---- Available data

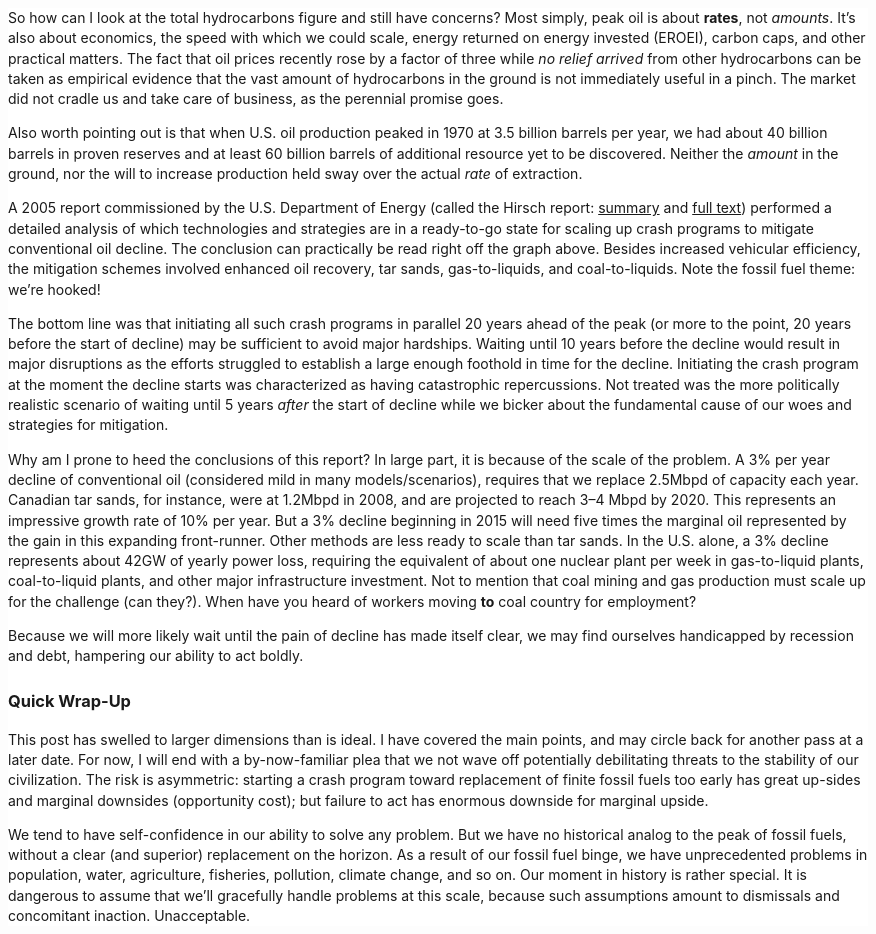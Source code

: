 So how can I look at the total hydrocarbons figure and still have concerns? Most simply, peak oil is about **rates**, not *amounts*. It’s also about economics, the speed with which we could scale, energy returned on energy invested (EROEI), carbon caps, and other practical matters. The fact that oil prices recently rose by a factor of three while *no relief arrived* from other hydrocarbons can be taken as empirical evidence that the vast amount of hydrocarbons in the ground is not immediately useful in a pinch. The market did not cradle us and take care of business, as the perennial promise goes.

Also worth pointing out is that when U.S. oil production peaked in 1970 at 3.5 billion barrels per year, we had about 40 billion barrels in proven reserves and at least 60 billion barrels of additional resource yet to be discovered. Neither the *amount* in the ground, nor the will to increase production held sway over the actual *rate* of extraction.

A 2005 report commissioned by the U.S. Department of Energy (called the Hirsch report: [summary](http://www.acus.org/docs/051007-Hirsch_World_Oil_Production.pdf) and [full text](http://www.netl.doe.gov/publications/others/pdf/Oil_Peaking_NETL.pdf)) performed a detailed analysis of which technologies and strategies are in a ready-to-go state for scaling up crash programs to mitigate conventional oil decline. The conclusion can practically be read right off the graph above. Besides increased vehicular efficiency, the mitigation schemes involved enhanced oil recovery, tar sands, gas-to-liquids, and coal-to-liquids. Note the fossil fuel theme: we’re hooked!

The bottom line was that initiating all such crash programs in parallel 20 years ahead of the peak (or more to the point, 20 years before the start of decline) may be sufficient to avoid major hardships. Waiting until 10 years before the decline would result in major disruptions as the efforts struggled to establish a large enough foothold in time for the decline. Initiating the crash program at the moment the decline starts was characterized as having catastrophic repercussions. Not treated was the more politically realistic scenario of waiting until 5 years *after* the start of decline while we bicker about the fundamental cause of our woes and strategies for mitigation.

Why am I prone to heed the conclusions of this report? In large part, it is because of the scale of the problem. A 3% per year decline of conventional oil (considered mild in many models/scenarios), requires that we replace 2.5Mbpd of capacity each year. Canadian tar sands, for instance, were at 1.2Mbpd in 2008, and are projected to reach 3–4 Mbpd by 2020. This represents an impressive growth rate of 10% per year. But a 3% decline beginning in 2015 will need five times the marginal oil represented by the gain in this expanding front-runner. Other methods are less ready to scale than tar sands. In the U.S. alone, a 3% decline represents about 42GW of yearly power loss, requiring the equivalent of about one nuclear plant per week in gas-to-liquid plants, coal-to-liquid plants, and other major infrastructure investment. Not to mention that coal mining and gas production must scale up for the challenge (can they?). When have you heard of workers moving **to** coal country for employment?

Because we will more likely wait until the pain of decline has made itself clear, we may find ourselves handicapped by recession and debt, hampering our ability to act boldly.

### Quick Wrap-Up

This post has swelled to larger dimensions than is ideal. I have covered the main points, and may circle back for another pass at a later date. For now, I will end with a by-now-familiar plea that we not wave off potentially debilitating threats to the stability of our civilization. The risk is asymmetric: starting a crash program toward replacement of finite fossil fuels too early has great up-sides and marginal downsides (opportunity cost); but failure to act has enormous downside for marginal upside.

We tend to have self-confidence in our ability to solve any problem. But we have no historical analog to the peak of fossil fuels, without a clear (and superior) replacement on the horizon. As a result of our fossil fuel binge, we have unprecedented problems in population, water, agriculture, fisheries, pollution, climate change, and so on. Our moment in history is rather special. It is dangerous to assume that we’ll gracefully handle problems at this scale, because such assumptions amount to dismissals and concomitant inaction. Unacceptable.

--------

◆ **About this exercise**: Skip the pictures and quote each line of the entries above, from the first through the line with "Also worth pointing", exactly as it appears.

◆ **Solution**:
Source code

: So how can I look at the total hydrocarbons figure and still have concerns? Most simply, peak oil is about **rates**, not *amounts*. It’s also about economics, the speed with which we could scale, energy returned on energy invested (EROEI), carbon caps, and other practical matters. The fact that oil prices recently rose by a factor of three while *no relief arrived* from other hydrocarbons can be taken as empirical evidence that the vast amount of hydrocarbons in the ground is not immediately useful in a pinch. The market did not cradle us and take care of business, as the perennial promise goes.

Also worth pointing out is that when U.S. oil production peaked in 1970 at 3.5 billion barrels per year, we had about 40 billion barrels in proven reserves and at least 60 billion barrels of additional resource yet to be discovered. Neither the *amount* in the ground, nor the will to increase production held sway over the actual *rate* of extraction.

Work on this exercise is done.